You are given a list of non-negative integers, a1, a2, …, an, and a target, S. Now you have 2 symbols + and -. For each integer, you should choose one from + and - as its new symbol.

Find out how many ways to assign symbols to make sum of integers equal to target S.

Example 1:

Input: nums is [1, 1, 1, 1, 1], S is 3. 
Output: 5
Explanation: 

-1+1+1+1+1 = 3
+1-1+1+1+1 = 3
+1+1-1+1+1 = 3
+1+1+1-1+1 = 3
+1+1+1+1-1 = 3

There are 5 ways to assign symbols to make the sum of nums be target 3.

Constraints:

• The length of the given array is positive and will not exceed 20.
• The sum of elements in the given array will not exceed 1000.
• Your output answer is guaranteed to be fitted in a 32-bit integer.

1 回溯

其实回溯这个名字吧, 说的好听叫回溯, 说的不好听就叫穷举出所有可能.

第一次做这个题只想到了回溯, 没有想到动态规划的方法.

class Solution {
    private int ans = 0;
    public int findTargetSumWays(int[] nums, int S) {
        findTargetSumWays(0, 0, nums, S);
        return ans;
    }
    private void findTargetSumWays(int currSum, int currIndex, int[] nums, int S){
        if(currIndex == nums.length){
            if(S == currSum){
                ++ans;
                return;
            }
            else
                return;
        }
        findTargetSumWays(currSum + nums[currIndex], currIndex + 1, nums, S);
        findTargetSumWays(currSum - nums[currIndex], currIndex + 1, nums, S);
    }
}

2 动态规划

这个动态规划还真不容易想到. 要把答案放在数组里. dp[i][j]表示从nums[0]到nums[i]的子数组中可以组成和为j的方案数. 那么就有dp[i][j] = dp[i - 1][j - nums[i]] + dp[i - 1][j + nums[i]].

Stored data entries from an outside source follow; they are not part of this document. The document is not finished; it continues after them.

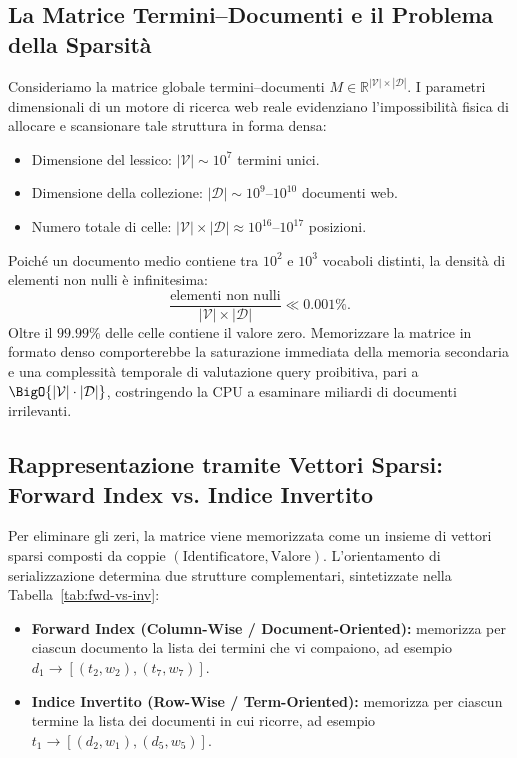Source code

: \subsection{La Matrice Termini--Documenti e il Problema della Sparsit\`a}
Consideriamo la matrice globale termini--documenti $M \in \mathbb{R}^{|\mathcal{V}| \times |\mathcal{D}|}$. I parametri dimensionali di un motore di ricerca web reale evidenziano l'impossibilit\`a fisica di allocare e scansionare tale struttura in forma densa:
\begin{itemize}
    \item Dimensione del lessico: $|\mathcal{V}| \sim 10^7$ termini unici.
    \item Dimensione della collezione: $|\mathcal{D}| \sim 10^9 \text{--} 10^{10}$ documenti web.
    \item Numero totale di celle: $|\mathcal{V}| \times |\mathcal{D}| \approx 10^{16} \text{--} 10^{17}$ posizioni.
\end{itemize}
Poich\'e un documento medio contiene tra $10^2$ e $10^3$ vocaboli distinti, la densit\`a di elementi non nulli \`e infinitesima:
\begin{equation}
\frac{\text{elementi non nulli}}{|\mathcal{V}| \times |\mathcal{D}|} \ll 0.001\%.
\end{equation}
Oltre il $99.99\%$ delle celle contiene il valore zero. Memorizzare la matrice in formato denso comporterebbe la saturazione immediata della memoria secondaria e una complessit\`a temporale di valutazione query proibitiva, pari a $\BigO{|\mathcal{V}| \cdot |\mathcal{D}|}$, costringendo la CPU a esaminare miliardi di documenti irrilevanti.

\subsection{Rappresentazione tramite Vettori Sparsi: Forward Index vs. Indice Invertito}
Per eliminare gli zeri, la matrice viene memorizzata come un insieme di vettori sparsi composti da coppie $(\text{Identificatore}, \text{Valore})$. L'orientamento di serializzazione determina due strutture complementari, sintetizzate nella Tabella~\ref{tab:fwd-vs-inv}:
\begin{itemize}
    \item \textbf{Forward Index (Column-Wise / Document-Oriented):} memorizza per ciascun documento la lista dei termini che vi compaiono, ad esempio $d_1 \to [(t_2, w_2), (t_7, w_7)]$.
    \item \textbf{Indice Invertito (Row-Wise / Term-Oriented):} memorizza per ciascun termine la lista dei documenti in cui ricorre, ad esempio $t_1 \to [(d_2, w_1), (d_5, w_5)]$.
\end{itemize}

同时因为下标不能是负数, 要把第二维的所有下标都加上sum.

class Solution {
    int[][] dp;
    public int findTargetSumWays(int[] nums, int S) {
        int sum = 0;
        for(int i : nums)
            sum += i;
        final int M = sum;
        dp = new int[nums.length][2 * M + 1];
        for(int i = 0; i < nums.length; ++i){
            if(i == 0){
                dp[i][nums[i] + M] += 1;
                dp[i][-nums[i] + M] += 1;
            }
            else{
                for(int j = -sum; j <=  sum; ++j){
                    int a1 = (j - nums[i] < -sum) ? 0 : dp[i-1][j - nums[i] + M];
                    int a2 = (j + nums[i] > sum) ? 0 : dp[i-1][j + nums[i] + M];
                    dp[i][j + M] += a1 + a2;
                }
            }
        }
        return S > M || S < -M ? 0 : dp[nums.length - 1][S + M];
    }
}